The use_cw_file feature tells sendmail to refer to the file /etc/mail/local-host-names for a list of hostnames sendmail should consider local. The file /etc/mail/local-host-names is a text file containing hostnames listed one per line. Suppose our example SMTP gateway receives e-mail not only for the domain polkatistas.org, but also tubascoundrels.net. If our gateway's hostname is “mail”, then its local-host-names file will look like this:
localhost.localdomain mail.polkatistas.org mail.tubascoundrels.net
The third feature enabled in Listing 1 is smrsh, the sendmail restricted shell. This is an important security control that restricts the commands that may be executed from a user's .forward file.

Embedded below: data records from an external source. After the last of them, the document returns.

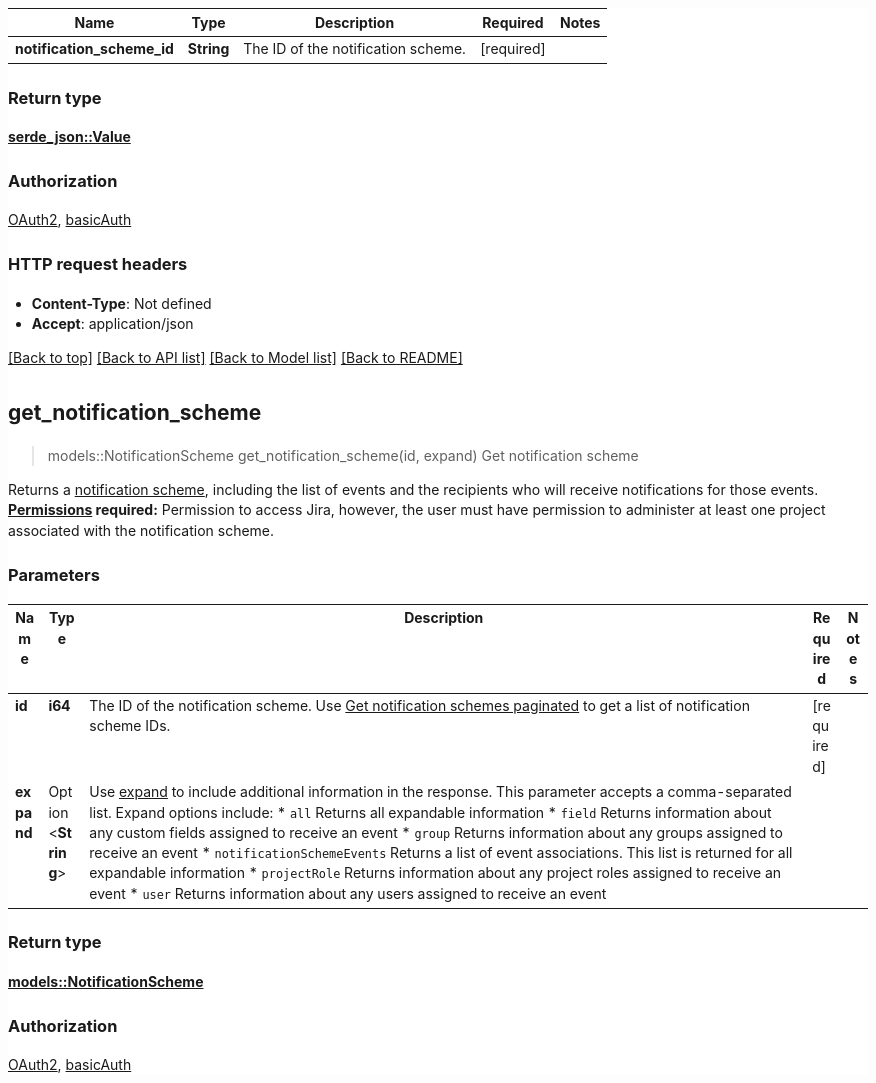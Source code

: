 
Name | Type | Description  | Required | Notes
------------- | ------------- | ------------- | ------------- | -------------
**notification_scheme_id** | **String** | The ID of the notification scheme. | [required] |

### Return type

[**serde_json::Value**](serde_json::Value.md)

### Authorization

[OAuth2](../README.md#OAuth2), [basicAuth](../README.md#basicAuth)

### HTTP request headers

- **Content-Type**: Not defined
- **Accept**: application/json

[[Back to top]](#) [[Back to API list]](../README.md#documentation-for-api-endpoints) [[Back to Model list]](../README.md#documentation-for-models) [[Back to README]](../README.md)


## get_notification_scheme

> models::NotificationScheme get_notification_scheme(id, expand)
Get notification scheme

Returns a [notification scheme](https://confluence.atlassian.com/x/8YdKLg), including the list of events and the recipients who will receive notifications for those events.  **[Permissions](#permissions) required:** Permission to access Jira, however, the user must have permission to administer at least one project associated with the notification scheme.

### Parameters


Name | Type | Description  | Required | Notes
------------- | ------------- | ------------- | ------------- | -------------
**id** | **i64** | The ID of the notification scheme. Use [Get notification schemes paginated](#api-rest-api-2-notificationscheme-get) to get a list of notification scheme IDs. | [required] |
**expand** | Option<**String**> | Use [expand](#expansion) to include additional information in the response. This parameter accepts a comma-separated list. Expand options include:   *  `all` Returns all expandable information  *  `field` Returns information about any custom fields assigned to receive an event  *  `group` Returns information about any groups assigned to receive an event  *  `notificationSchemeEvents` Returns a list of event associations. This list is returned for all expandable information  *  `projectRole` Returns information about any project roles assigned to receive an event  *  `user` Returns information about any users assigned to receive an event |  |

### Return type

[**models::NotificationScheme**](NotificationScheme.md)

### Authorization

[OAuth2](../README.md#OAuth2), [basicAuth](../README.md#basicAuth)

The fourth line in Listing 1 tells sendmail to set sendmail.cf's SafeFileEnvironment variable to, you guessed it, some subdirectory of / that sendmail will chroot to (sort of). Actually, this only will happen when sendmail writes files. If you think about it, though, this 50% chroot makes sense: file-writes are what we're probably most worried about, and creating this sort of chroot environment is a lot simpler than your typical chroot jail (which must contain copies of every file hierarchy, file, executable and device your chroot-ed program needs).
Listing 2 shows a recursive listing (ls -lR) of my example SafeFileEnvironment /var/mailjail.
Sendmail created the files /var/mailjail/var/spool/mqueue/bobo and .../root. Beforehand, I had created the entire chroot jail with only four commands:
mkdir -p /var/mailjail/var/spool/mail /var/mailjail/var/spool/mqueue cd /var/mailjail chown -R mail:mail * chmod -R 700 *
If you're concerned about unsolicited commercial e-mail, there's some good news. By default, sendmail doesn't allow SMTP relaying, a common technique of spammers. This can be disabled in sendmail.mc, but you won't find out how from me. Leave this alone. In addition, you can direct sendmail to reject mail from known sources of spam, per the Realtime Blackhole List (RBL), by adding or uncommenting this line:
FEATURE(`dnsbl')For this to work, however, you need to subscribe to the RBL. See Resources for a link to its home page, where you'll find subscription and use instructions and some important disclaimers. (Note that while RBL subscriptions are free for “Individual/Hobby Sites”, there is a fee-schedule associated with this service.) Using the RBL can block e-mail from some legitimate users as well as from spammers, so proceed with caution.
If you run Red Hat 7.1 or 7.2, there's one more sendmail.mc parameter to check, this time one that needs to be commented out. If your /etc/mail/sendmail.mc contains a line like this:
Then you need to comment it out by appending the string dnl to the beginning of the line. If active, this line will cause sendmail to accept only connections on the loopback interface and not from external hosts. Needless to say, for an SMTP gateway this is undesirable (though it unquestionably enhances security).
Those are the most important sendmail.mc settings for our purposes. There are others relevant to security, especially for nongateway roles (local delivery, etc.). For more information see the README.cf or README file I alluded to at the beginning of this section.
To compile our macro-configuration file into sendmail.cf, we use this command:
m4 /etc/mail/sendmail.mc > /etc/sendmail.cf
If your macro-configuration file's name isn't sendmail.mc, substitute it with linux.mc or whatever your macro-configuration file is called. Sendmail expects its configuration file to be named sendmail.cf; however, it looks for it in /etc, so that part of the command is the same regardless of your distribution or even your version of sendmail.